The stock market has been fairly volatile over the last couple of years. However, it seems the bearish mentality among investors is starting to lose momentum. In light of lower inflation and a pause in interest rate hikes, the outlook for equities appears to be improving.
Analysts from the investment bank Morgan Stanley recently revamped their expectations for a stock market recovery in 2024. And other forecasts surrounding the FTSE 100 and the London Stock Exchange, in general, are becoming increasingly bullish as well.
Obviously, there’s still a giant question mark regarding the timing of such a rally. Perhaps it’s already started, or may still be months away. It’s possible a sudden decline in economic health could postpone it into 2025.
Regardless, investors can still take action today to prepare their portfolios, positioning themselves to try and reap larger returns in the long run. Here’s how.

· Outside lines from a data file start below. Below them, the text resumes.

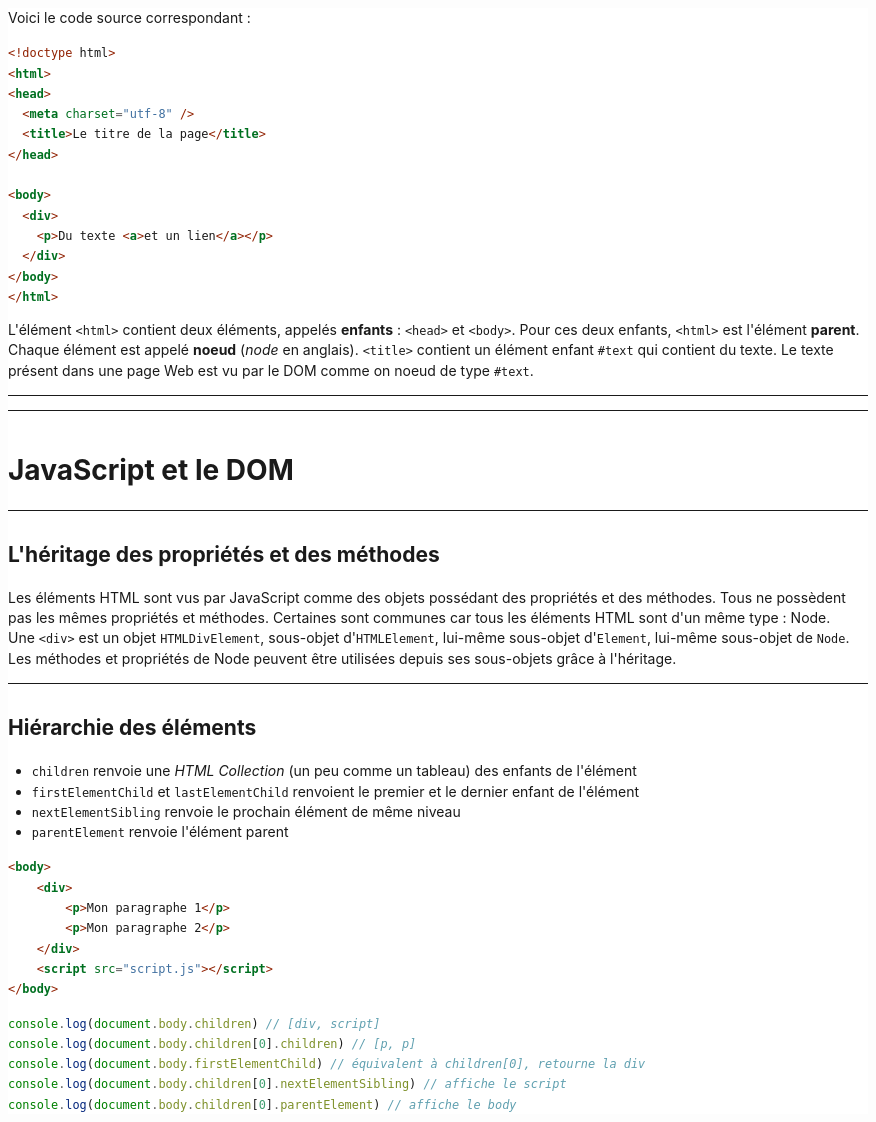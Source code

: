 Voici le code source correspondant :
```html
<!doctype html>
<html>
<head>
  <meta charset="utf-8" />
  <title>Le titre de la page</title>
</head>

<body>
  <div>
    <p>Du texte <a>et un lien</a></p>
  </div>
</body>
</html>
```

L'élément `<html>` contient deux éléments, appelés **enfants** : `<head>` et `<body>`. Pour ces deux enfants, `<html>` est l'élément **parent**. Chaque élément est appelé **noeud** (*node* en anglais). `<title>` contient un élément enfant `#text` qui contient du texte. Le texte présent dans une page Web est vu par le DOM comme on noeud de type `#text`.

----

----

# JavaScript et le DOM

----

## L'héritage des propriétés et des méthodes

Les éléments HTML sont vus par JavaScript comme des objets possédant des propriétés et des méthodes. Tous ne possèdent pas les mêmes propriétés et méthodes. Certaines sont communes car tous les éléments HTML sont d'un même type : Node.  
Une `<div>` est un objet `HTMLDivElement`, sous-objet d'`HTMLElement`, lui-même sous-objet d'`Element`, lui-même sous-objet de `Node`. Les méthodes et propriétés de Node peuvent être utilisées depuis ses sous-objets grâce à l'héritage.

----

## Hiérarchie des éléments

- `children` renvoie une *HTML Collection* (un peu comme un tableau) des enfants de l'élément
- `firstElementChild` et `lastElementChild` renvoient le premier et le dernier enfant de l'élément
- `nextElementSibling` renvoie le prochain élément de même niveau
- `parentElement` renvoie l'élément parent

```html
<body>
    <div>
        <p>Mon paragraphe 1</p>
        <p>Mon paragraphe 2</p>
    </div>
    <script src="script.js"></script>
</body>
```
```js
console.log(document.body.children) // [div, script]
console.log(document.body.children[0].children) // [p, p]
console.log(document.body.firstElementChild) // équivalent à children[0], retourne la div
console.log(document.body.children[0].nextElementSibling) // affiche le script
console.log(document.body.children[0].parentElement) // affiche le body
```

Snapping up crushed stocks
It’s no secret that buying undervalued shares when the stock market is in a state of panic can be lucrative. After all, arguably, the most common piece of investment advice everyone gives is to “buy low and sell high”. But just because the market capitalisation of a business has been thrown into the gutter doesn’t necessarily make it a bargain.

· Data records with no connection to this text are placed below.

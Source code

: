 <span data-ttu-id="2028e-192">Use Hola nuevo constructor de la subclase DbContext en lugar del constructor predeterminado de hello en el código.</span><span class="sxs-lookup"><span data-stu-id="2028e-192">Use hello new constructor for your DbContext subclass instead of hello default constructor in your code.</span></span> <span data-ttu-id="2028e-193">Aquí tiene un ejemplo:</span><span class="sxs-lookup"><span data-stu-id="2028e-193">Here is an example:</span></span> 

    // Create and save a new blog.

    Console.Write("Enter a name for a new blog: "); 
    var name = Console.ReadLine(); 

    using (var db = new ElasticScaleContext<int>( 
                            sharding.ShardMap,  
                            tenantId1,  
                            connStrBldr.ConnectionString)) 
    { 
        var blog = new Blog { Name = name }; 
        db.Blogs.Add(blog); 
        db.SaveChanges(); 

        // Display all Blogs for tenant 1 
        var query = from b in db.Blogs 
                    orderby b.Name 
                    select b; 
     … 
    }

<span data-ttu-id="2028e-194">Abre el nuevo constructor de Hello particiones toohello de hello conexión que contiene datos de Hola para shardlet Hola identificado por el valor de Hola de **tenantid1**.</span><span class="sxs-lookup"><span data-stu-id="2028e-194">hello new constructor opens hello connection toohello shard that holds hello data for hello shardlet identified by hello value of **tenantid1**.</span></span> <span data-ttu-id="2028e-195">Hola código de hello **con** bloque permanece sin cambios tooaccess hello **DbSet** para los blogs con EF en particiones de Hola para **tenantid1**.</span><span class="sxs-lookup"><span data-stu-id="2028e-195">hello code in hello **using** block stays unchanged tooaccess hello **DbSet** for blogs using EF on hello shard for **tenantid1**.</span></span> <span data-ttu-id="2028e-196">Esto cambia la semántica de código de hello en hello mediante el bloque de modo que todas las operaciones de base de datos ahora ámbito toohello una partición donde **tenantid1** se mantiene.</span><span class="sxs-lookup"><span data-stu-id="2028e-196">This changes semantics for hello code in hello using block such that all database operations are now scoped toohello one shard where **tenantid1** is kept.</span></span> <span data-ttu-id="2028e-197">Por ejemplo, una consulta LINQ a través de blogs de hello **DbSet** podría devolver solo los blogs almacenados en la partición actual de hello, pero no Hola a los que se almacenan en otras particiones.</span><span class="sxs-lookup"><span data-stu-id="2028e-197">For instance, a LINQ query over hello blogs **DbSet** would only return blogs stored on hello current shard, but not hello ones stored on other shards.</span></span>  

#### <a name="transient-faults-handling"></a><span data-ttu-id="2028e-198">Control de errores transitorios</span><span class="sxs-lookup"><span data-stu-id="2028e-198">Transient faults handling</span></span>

The shift in interest rates has created a very different operating environment for businesses. Gone are the days of “growth at any cost” since both debt and equity are now significantly more expensive to acquire.
In other words, firms that have grown complacent, relying on cheap loans to keep the lights on, are most likely to struggle in the future. This is especially true if competitors targeting the same customers are able to operate at much lower levels of leverage. Why? Because a smaller portion of cash flow is being gobbled up by interest expense, resulting in more organic funding to reinvest and grow.
However, suppose a business has been sold off on short-term concerns, but it remains a cash-generating machine with significant competitive advantages? In that case, investors may want to pay closer attention.
A stock primed to bounce back?
Looking at my portfolio, a number of growth stocks have lost their darling status among investors. And in many cases, my positions have yet to recover. But one company in particular that’s looking primed for a comeback is dotDigital (LSE:DOTD).
The digital marketing platform helps businesses increase engagement with their customer bases to generate sales, especially in areas like e-commerce. With the cost-of-living crisis taking a firm grip on most households, it’s not too surprising that performance saw a rapid slowdown in 2022. Yet, these headwinds seem to be losing steam.
Looking at the latest results, organic revenue growth is back in double-digit territory. And excluding one-time expenses, operating profit is following suit. That’s not too surprising, given that advertising titans Alphabet (Google) and Meta Platforms (Facebook) enjoyed a massive rebound in the second half of 2023.
These factors point towards the thawing of the digital advertising winter that’s plagued dotDigital over the last two years. And while the company has no shortage of competition, its newly-launched CDPX platform is proving to be a popular tool among customers. Combining that with chunky free cash flow margins makes it a stock worth buying more of, in my opinion.